The sale includes the Houston-based company’s approximately 17,000 miles of pipeline running through Arkansas, Oklahoma, and Texarkana.

The obligation to recover the costs from the winter storm was transferred to Summit as part of the sale and was included as a part of the $2.15 billion purchase price, Lizzy Reinholt, vice president of Sustainability & Corporate Affairs for Summit Utilities, told Southwest Ledger.

$749M OG&E plan

pending in court

The Corporation Commission authorized Oklahoma Gas & Electric to recover $748.9 million in extraordinary fuel costs incurred during the winter storm last February. That would add $2.12 per month, on average, to each customer’s electric bill for the next 28 years, for a total of $712.

OG&E serves more than 843,000 customers in Oklahoma and Arkansas.

Opponents argued that OG&E has not been required to prove its losses nor reveal where it bought its natural gas at exorbitant rates.
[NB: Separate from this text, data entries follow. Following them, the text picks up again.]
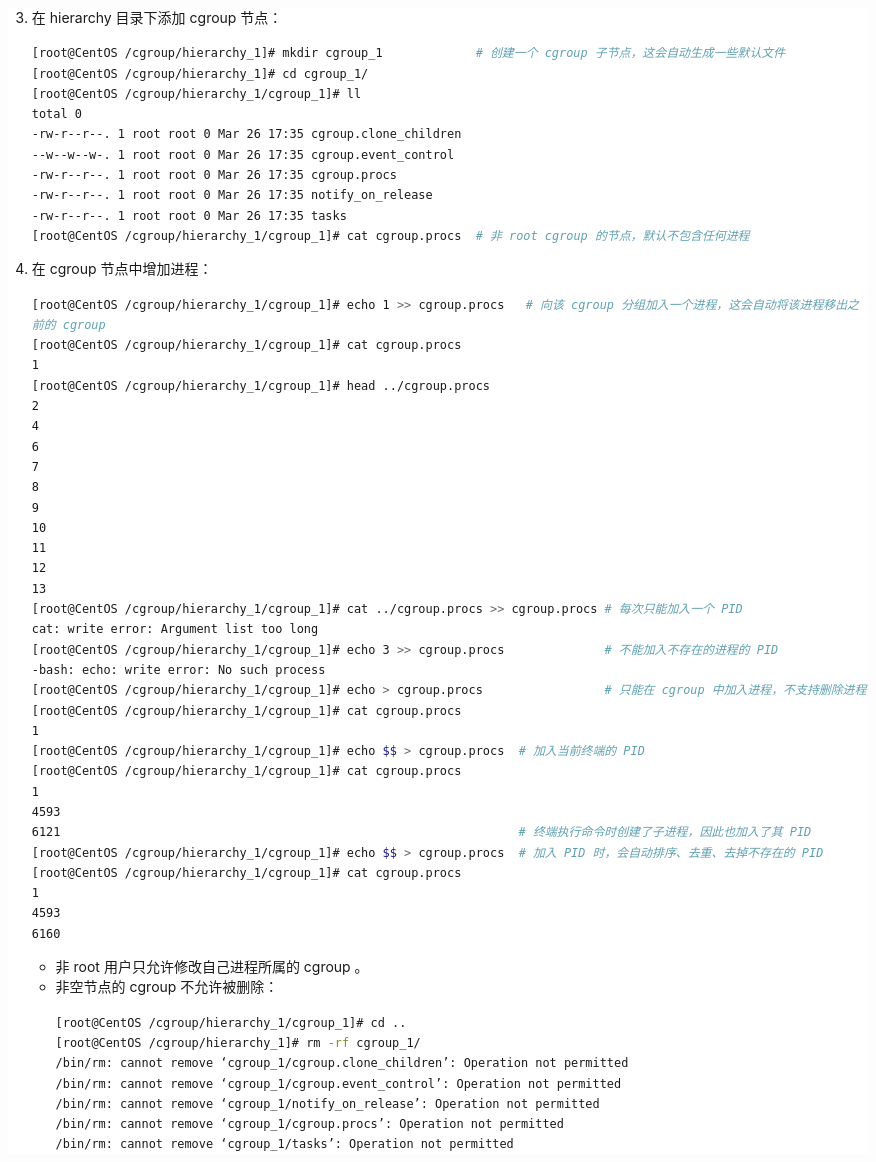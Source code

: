 3. 在 hierarchy 目录下添加 cgroup 节点：
    ```sh
    [root@CentOS /cgroup/hierarchy_1]# mkdir cgroup_1             # 创建一个 cgroup 子节点，这会自动生成一些默认文件
    [root@CentOS /cgroup/hierarchy_1]# cd cgroup_1/
    [root@CentOS /cgroup/hierarchy_1/cgroup_1]# ll
    total 0
    -rw-r--r--. 1 root root 0 Mar 26 17:35 cgroup.clone_children
    --w--w--w-. 1 root root 0 Mar 26 17:35 cgroup.event_control
    -rw-r--r--. 1 root root 0 Mar 26 17:35 cgroup.procs
    -rw-r--r--. 1 root root 0 Mar 26 17:35 notify_on_release
    -rw-r--r--. 1 root root 0 Mar 26 17:35 tasks
    [root@CentOS /cgroup/hierarchy_1/cgroup_1]# cat cgroup.procs  # 非 root cgroup 的节点，默认不包含任何进程
    ```

4. 在 cgroup 节点中增加进程：
    ```sh
    [root@CentOS /cgroup/hierarchy_1/cgroup_1]# echo 1 >> cgroup.procs   # 向该 cgroup 分组加入一个进程，这会自动将该进程移出之前的 cgroup
    [root@CentOS /cgroup/hierarchy_1/cgroup_1]# cat cgroup.procs
    1
    [root@CentOS /cgroup/hierarchy_1/cgroup_1]# head ../cgroup.procs
    2
    4
    6
    7
    8
    9
    10
    11
    12
    13
    [root@CentOS /cgroup/hierarchy_1/cgroup_1]# cat ../cgroup.procs >> cgroup.procs # 每次只能加入一个 PID
    cat: write error: Argument list too long
    [root@CentOS /cgroup/hierarchy_1/cgroup_1]# echo 3 >> cgroup.procs              # 不能加入不存在的进程的 PID
    -bash: echo: write error: No such process
    [root@CentOS /cgroup/hierarchy_1/cgroup_1]# echo > cgroup.procs                 # 只能在 cgroup 中加入进程，不支持删除进程
    [root@CentOS /cgroup/hierarchy_1/cgroup_1]# cat cgroup.procs
    1
    [root@CentOS /cgroup/hierarchy_1/cgroup_1]# echo $$ > cgroup.procs  # 加入当前终端的 PID
    [root@CentOS /cgroup/hierarchy_1/cgroup_1]# cat cgroup.procs
    1
    4593
    6121                                                                # 终端执行命令时创建了子进程，因此也加入了其 PID
    [root@CentOS /cgroup/hierarchy_1/cgroup_1]# echo $$ > cgroup.procs  # 加入 PID 时，会自动排序、去重、去掉不存在的 PID
    [root@CentOS /cgroup/hierarchy_1/cgroup_1]# cat cgroup.procs
    1
    4593
    6160
    ```
    - 非 root 用户只允许修改自己进程所属的 cgroup 。
    - 非空节点的 cgroup 不允许被删除：
      ```sh
      [root@CentOS /cgroup/hierarchy_1/cgroup_1]# cd ..
      [root@CentOS /cgroup/hierarchy_1]# rm -rf cgroup_1/
      /bin/rm: cannot remove ‘cgroup_1/cgroup.clone_children’: Operation not permitted
      /bin/rm: cannot remove ‘cgroup_1/cgroup.event_control’: Operation not permitted
      /bin/rm: cannot remove ‘cgroup_1/notify_on_release’: Operation not permitted
      /bin/rm: cannot remove ‘cgroup_1/cgroup.procs’: Operation not permitted
      /bin/rm: cannot remove ‘cgroup_1/tasks’: Operation not permitted
      ```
They have asked why shareholders of the investor-owned utility are not required to help pay the debt, since it was utility executives who agreed to the natural gas purchases.

Critics also inquired whether state Attorney General John O’Connor has been pursuing any price-gouging investigations into the cost of extreme utility costs arising from the 2021 winter storm.

“The Attorney General has in fact been investigating these matters since shortly after the February 2021 winter storm began,” O’Connor’s Public Information Officer Madelyn Sheriff told the Ledger. “While the agency will not provide updates of its investigation, the Attorney General can confirm that it remains ongoing.”